LAWS(SC)-1996-4-146

TARAKNATH Vs. SUSHIL CHANDRA DEY

Decided On April 08, 1996
Taraknath Appellant
V/S
Sushil Chandra Dey Respondents

JUDGEMENT

(1.) Leave granted.

(2.) We have heard learned counsel on both sides. This appeal by special leave arises from the judgment and order dated 24/7/1995 made in LPA No. 10 of 1993 of the High court of Guwahati. The admitted facts are that the property originally belonged to one Syed Md. Mahibullah. After his demise, the property passed on to his widow, five daughters and five sons. His widow died in 1971. Subsequently, it would appear that the sisters have relinquished their rights in the properties in favour of their five brothers. It is the case of the appellant that at a family settlement among the brothers, on 6/12/1977, the suit property was allotted to Syed Baitul Alam who had sold the said property under registered sale deed to the appellant on 6/8/1979. He laid the suit for declaration of his title and for ejectment of the respondent. The trial court decreed the suit. On first appeal, the learned Single Judge confirmed the decree. The division bench in the above LPA reversed the decree and dismissed the suit. The division bench came to the conclusion that relinquishment of the property would operate as a gift by the sisters and delivery of possession is a precondition. Since possession was not delivered to the brothers, the gift by the sisters is not valid in law. As regards the family settlement between the brothers, the division bench has held that since there is no dispute pending or prospective between the brothers, the family settlement is not valid in law and, therefore, the appellants cannot derive any title from one of the brothers to whom the property had fallen to his share through the said settlement. Consequently, the sale to the appellants on 6/8/1979 is also not valid. On that premise, the suit came to be dismissed.

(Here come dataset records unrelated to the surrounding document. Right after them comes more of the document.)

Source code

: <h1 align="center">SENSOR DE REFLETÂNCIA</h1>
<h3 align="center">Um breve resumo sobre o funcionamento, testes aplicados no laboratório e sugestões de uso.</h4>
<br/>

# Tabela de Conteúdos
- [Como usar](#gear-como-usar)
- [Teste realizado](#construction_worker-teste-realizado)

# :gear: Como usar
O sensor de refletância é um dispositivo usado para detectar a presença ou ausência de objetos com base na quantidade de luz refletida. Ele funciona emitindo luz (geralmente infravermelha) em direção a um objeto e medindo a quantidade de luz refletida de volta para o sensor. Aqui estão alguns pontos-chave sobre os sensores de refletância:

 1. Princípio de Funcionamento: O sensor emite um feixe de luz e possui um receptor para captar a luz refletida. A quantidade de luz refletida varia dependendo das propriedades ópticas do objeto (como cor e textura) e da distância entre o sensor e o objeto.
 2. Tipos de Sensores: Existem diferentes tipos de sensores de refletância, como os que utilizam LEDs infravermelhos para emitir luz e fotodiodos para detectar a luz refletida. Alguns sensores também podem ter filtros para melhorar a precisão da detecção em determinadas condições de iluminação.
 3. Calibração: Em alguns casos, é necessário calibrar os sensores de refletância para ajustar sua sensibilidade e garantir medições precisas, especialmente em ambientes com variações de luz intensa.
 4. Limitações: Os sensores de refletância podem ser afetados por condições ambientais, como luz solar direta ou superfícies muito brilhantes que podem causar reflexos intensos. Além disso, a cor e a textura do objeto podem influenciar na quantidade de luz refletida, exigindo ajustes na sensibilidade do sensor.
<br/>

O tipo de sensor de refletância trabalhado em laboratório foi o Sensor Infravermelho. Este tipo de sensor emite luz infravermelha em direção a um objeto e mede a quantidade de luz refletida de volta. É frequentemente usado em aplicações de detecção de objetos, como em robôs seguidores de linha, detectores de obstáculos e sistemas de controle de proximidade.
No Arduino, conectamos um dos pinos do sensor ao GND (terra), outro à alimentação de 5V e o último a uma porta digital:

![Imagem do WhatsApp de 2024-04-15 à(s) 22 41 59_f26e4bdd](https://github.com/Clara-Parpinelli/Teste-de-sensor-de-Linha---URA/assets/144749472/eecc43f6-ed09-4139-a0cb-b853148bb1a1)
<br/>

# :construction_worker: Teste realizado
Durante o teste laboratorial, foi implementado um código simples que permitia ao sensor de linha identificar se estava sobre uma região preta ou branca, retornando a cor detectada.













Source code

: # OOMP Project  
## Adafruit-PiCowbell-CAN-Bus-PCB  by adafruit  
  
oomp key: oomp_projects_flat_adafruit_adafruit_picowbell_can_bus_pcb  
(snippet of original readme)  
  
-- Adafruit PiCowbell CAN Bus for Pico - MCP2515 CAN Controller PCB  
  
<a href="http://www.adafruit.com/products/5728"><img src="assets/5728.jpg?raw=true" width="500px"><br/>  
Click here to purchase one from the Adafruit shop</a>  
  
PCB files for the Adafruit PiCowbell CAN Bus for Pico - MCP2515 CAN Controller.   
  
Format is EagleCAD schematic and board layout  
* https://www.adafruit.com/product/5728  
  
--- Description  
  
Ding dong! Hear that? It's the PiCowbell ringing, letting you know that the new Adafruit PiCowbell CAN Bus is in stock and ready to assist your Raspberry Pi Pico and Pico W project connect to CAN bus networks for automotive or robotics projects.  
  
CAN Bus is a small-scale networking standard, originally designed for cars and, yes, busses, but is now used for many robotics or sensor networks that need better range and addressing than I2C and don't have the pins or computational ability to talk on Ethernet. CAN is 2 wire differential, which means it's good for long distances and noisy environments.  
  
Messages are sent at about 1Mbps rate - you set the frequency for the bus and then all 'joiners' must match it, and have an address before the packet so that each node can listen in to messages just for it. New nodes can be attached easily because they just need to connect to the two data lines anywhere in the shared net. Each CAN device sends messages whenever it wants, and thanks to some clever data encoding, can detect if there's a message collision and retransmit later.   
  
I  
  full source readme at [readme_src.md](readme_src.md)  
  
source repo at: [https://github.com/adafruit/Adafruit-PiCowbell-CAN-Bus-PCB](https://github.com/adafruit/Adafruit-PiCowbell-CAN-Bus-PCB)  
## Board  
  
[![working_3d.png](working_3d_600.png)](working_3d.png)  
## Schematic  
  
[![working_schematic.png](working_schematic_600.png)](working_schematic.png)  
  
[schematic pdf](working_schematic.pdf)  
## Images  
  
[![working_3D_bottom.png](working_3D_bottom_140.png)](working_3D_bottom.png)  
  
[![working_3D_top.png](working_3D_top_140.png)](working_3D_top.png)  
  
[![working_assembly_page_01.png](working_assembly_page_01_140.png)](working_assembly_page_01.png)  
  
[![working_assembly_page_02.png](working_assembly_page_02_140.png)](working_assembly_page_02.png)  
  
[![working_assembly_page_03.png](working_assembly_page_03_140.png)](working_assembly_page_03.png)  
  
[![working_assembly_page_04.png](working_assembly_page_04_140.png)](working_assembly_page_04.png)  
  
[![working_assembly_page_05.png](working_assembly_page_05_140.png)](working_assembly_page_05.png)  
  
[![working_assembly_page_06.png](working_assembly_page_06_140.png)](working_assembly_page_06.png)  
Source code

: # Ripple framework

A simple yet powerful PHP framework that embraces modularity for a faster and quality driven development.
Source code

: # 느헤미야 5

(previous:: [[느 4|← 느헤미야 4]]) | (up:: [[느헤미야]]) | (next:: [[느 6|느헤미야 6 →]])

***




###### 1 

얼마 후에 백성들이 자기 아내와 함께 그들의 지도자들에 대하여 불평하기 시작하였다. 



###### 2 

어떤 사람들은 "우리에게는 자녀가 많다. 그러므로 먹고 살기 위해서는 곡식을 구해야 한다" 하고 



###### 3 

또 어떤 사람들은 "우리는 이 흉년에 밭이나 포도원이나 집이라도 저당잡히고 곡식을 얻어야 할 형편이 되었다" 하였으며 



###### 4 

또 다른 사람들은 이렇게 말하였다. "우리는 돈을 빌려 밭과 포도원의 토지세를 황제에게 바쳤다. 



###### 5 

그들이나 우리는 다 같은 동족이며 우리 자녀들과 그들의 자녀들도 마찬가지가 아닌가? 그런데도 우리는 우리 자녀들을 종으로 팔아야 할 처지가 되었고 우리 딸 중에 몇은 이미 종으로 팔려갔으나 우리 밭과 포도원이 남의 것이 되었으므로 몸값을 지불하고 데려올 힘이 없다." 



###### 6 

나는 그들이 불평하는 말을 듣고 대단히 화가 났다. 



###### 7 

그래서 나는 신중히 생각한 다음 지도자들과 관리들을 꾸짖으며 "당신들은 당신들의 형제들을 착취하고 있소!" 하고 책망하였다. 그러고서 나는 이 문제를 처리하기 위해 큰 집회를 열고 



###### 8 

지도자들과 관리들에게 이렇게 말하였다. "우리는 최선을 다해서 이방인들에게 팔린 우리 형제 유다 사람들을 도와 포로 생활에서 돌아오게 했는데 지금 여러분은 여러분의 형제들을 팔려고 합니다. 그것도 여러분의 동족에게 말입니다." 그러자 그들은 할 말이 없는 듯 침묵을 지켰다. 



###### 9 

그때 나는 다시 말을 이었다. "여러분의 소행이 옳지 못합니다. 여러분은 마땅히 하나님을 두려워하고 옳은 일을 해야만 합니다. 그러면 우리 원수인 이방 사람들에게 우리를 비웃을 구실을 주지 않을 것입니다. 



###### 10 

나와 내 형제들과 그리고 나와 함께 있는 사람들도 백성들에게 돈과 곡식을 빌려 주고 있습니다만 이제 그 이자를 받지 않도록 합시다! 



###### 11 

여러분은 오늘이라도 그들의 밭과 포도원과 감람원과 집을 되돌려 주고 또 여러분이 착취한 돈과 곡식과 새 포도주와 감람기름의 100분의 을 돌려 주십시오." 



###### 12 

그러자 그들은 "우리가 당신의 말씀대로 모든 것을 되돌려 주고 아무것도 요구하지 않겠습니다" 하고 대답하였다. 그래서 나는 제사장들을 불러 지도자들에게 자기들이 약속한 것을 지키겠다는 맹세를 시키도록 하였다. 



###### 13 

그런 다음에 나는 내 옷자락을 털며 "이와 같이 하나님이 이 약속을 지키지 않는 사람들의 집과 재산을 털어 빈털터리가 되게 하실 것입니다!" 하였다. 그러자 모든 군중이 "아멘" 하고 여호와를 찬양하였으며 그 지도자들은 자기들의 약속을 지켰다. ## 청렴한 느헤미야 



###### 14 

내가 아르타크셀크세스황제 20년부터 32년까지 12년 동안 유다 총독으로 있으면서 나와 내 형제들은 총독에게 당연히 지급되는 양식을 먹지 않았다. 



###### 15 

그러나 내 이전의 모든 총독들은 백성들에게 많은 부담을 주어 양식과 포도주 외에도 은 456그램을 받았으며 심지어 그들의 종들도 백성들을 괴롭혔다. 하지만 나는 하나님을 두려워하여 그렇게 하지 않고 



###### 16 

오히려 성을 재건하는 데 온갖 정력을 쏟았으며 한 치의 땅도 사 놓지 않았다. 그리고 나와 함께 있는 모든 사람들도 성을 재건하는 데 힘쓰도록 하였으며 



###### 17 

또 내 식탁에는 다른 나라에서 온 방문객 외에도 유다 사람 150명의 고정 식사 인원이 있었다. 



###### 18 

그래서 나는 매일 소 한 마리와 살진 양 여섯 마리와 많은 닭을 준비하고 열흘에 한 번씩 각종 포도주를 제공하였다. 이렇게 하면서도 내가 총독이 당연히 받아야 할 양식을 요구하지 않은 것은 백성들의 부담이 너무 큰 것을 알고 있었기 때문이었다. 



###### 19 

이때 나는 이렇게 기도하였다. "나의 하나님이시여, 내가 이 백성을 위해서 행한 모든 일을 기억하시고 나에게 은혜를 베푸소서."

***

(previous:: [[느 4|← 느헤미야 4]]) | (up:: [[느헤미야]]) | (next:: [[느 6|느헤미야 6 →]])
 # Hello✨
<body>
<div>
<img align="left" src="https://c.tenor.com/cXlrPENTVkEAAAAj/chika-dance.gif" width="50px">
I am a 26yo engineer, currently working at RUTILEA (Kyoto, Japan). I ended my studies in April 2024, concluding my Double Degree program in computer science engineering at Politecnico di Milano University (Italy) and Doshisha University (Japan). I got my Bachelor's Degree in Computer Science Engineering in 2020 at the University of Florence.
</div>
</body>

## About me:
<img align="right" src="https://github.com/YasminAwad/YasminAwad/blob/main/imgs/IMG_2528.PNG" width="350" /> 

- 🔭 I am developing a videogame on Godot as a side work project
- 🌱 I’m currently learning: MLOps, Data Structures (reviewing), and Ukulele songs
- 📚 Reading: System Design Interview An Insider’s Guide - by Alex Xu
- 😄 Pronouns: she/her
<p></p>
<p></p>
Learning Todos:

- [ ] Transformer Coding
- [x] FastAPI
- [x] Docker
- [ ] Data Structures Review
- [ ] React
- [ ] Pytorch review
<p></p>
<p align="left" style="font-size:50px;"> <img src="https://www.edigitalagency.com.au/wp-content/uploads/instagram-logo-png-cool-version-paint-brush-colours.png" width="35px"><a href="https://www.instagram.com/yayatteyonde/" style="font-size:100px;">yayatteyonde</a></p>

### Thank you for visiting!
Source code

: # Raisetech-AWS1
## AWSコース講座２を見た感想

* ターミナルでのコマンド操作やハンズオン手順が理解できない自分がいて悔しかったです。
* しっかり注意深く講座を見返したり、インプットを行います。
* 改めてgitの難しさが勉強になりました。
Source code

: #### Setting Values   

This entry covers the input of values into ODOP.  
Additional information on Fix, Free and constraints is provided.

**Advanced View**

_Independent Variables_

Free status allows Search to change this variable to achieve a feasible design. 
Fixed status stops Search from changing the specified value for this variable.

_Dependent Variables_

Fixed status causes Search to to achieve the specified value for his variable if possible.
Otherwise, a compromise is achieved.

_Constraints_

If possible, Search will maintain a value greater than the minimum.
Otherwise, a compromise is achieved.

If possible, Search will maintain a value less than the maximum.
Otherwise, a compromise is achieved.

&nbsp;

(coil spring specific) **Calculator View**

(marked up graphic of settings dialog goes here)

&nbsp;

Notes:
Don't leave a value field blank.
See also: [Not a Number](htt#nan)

(3.) It is contended by Mr P. K. Goswami, the learned Senior Counsel appearing for the respondents, that from the evidence it is clear even assuming that the dispute between the brothers has not been properly existing, since one of the brothers who is admittedly staying in London did not participate in settling the dispute and even in the plaint his address was of Guwahati while he was staying in London, it is not a bona fide settlement. It is also contended that the sisters having not delivered possession of the property to the brothers under the personal law, the gift is not complete. Therefore, the appellant cannot gel any valid title. Since the respondent had not acknowledged the title of the appellants, there is no estoppel under Section 116 of the Indian Evidence Act. Since the appellant derived no title, it would be open to the respondent to assail the validity of the sale. The High court, therefore, was right in dismissing the suit.